Estar nas mãos de um abutre — ou de qualquer juiz em Nova York — é o mesmo que aceitar os tempos da colônia, isto é, a periferia nas mãos da metrópole; o Sul dependente do Norte. É uma oportunidade histórica para que a Unasul, a Celac, o G77+China, o Mercosul, o Brics, todos esses novos atores da transição geopolítica multipolar sejam inquebrantáveis sobre essa questão, e proíbam de uma vez por todas que a soberania do povo esteja nas mãos de uma aposta de um jogador que sabe que tem todas as fichas a seu favor.

É o momento para vedar a venda sobre a venda de outra venda de algo tão soberano como um título da dívida pública. É hora de considerar a dívida pública, como é pública, como parte da declaração dos direitos humanos. É hora de ter mecanismos reativos, novas alianças estratégicas regionais e internacionais que respondam com alternativas financeiras que permitam o pagamento da dívida pública em condições de soberania.

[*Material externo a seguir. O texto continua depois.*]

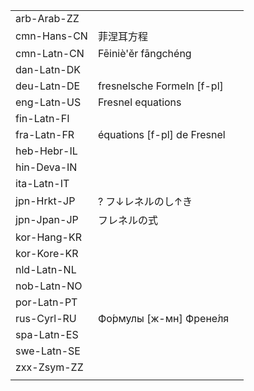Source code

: | | | |
|-|-|-|
| arb-Arab-ZZ |  |  |
| cmn-Hans-CN | 菲涅耳方程 |  |
| cmn-Latn-CN | Fēiniè'ěr fāngchéng |  |
| dan-Latn-DK |  |  |
| deu-Latn-DE | fresnelsche Formeln [f-pl] |  |
| eng-Latn-US | Fresnel equations |  |
| fin-Latn-FI |  |  |
| fra-Latn-FR | équations [f-pl] de Fresnel |  |
| heb-Hebr-IL |  |  |
| hin-Deva-IN |  |  |
| ita-Latn-IT |  |  |
| jpn-Hrkt-JP | ? フ↓レネルのし↑き |  |
| jpn-Jpan-JP | フレネルの式 |  |
| kor-Hang-KR |  |  |
| kor-Kore-KR |  |  |
| nld-Latn-NL |  |  |
| nob-Latn-NO |  |  |
| por-Latn-PT |  |  |
| rus-Cyrl-RU | Фо́рмулы [ж-мн] Френе́ля |  |
| spa-Latn-ES |  |  |
| swe-Latn-SE |  |  |
| zxx-Zsym-ZZ |  |  |
|  |  |  |
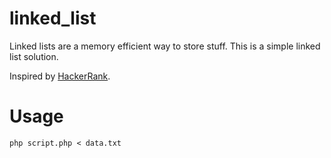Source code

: # linked_list

Linked lists are a memory efficient way to store stuff.
This is a simple linked list solution.

Inspired by [HackerRank](https://www.hackerrank.com/challenges/30-linked-list/tutorial).

# Usage

`php script.php < data.txt`
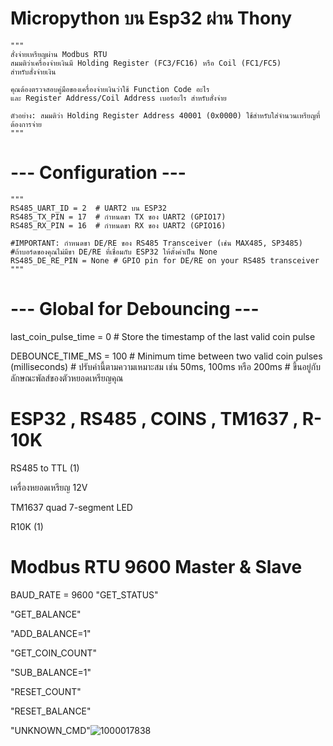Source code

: # Micropython บน Esp32 ผ่าน Thony
    """
    สั่งจ่ายเหรียญผ่าน Modbus RTU
    สมมติว่าเครื่องจ่ายเงินมี Holding Register (FC3/FC16) หรือ Coil (FC1/FC5)
    สำหรับสั่งจ่ายเงิน
    
    คุณต้องตรวจสอบคู่มือของเครื่องจ่ายเงินว่าใช้ Function Code อะไร
    และ Register Address/Coil Address เบอร์อะไร สำหรับสั่งจ่าย
    
    ตัวอย่าง: สมมติว่า Holding Register Address 40001 (0x0000) ใช้สำหรับใส่จำนวนเหรียญที่ต้องการจ่าย
    """

# --- Configuration ---
    """
    RS485_UART_ID = 2  # UART2 บน ESP32
    RS485_TX_PIN = 17  # กำหนดขา TX ของ UART2 (GPIO17)
    RS485_RX_PIN = 16  # กำหนดขา RX ของ UART2 (GPIO16)

    #IMPORTANT: กำหนดขา DE/RE ของ RS485 Transceiver (เช่น MAX485, SP3485)
    #ถ้าบอร์ดของคุณไม่มีขา DE/RE ที่เชื่อมกับ ESP32 ให้ตั้งค่าเป็น None
    RS485_DE_RE_PIN = None # GPIO pin for DE/RE on your RS485 transceiver
    """
    
# --- Global for Debouncing ---
last_coin_pulse_time = 0 # Store the timestamp of the last valid coin pulse

DEBOUNCE_TIME_MS = 100 # Minimum time between two valid coin pulses (milliseconds)
                       # ปรับค่านี้ตามความเหมาะสม เช่น 50ms, 100ms หรือ 200ms
                       # ขึ้นอยู่กับลักษณะพัลส์ของตัวหยอดเหรียญคุณ
                       
# ESP32 , RS485 , COINS , TM1637 , R-10K
RS485 to TTL (1)

เครื่องหยอดเหรียญ 12V

TM1637 quad 7-segment LED

R10K (1)

# Modbus RTU  9600 Master & Slave
BAUD_RATE = 9600
"GET_STATUS"

"GET_BALANCE"

"ADD_BALANCE=1"

"GET_COIN_COUNT"

"SUB_BALANCE=1"

"RESET_COUNT"

"RESET_BALANCE"

"UNKNOWN_CMD"![1000017838](https://github.com/user-attachments/assets/10f41497-3a49-4716-b408-10b37d2d699a)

É de imperiosa necessidade que a Argentina não aceite as condições dos fundos-abutre porque, então, o restante dos credores também serão abutres. A Argentina não está sozinha nesse mundo, e, portanto, em vez de ir a Nova York, deve buscar acordos com todos os países amigos para encontrar as vias de cobrar em outras latitudes que são tão seguras quanto o solo estadunidense. Se a justiça do Norte não deixa pagar, a vontade política há de encontrar outra forma de pagamento para aqueles que estejam dispostos a cobrar nas condições soberanamente estabelecidas.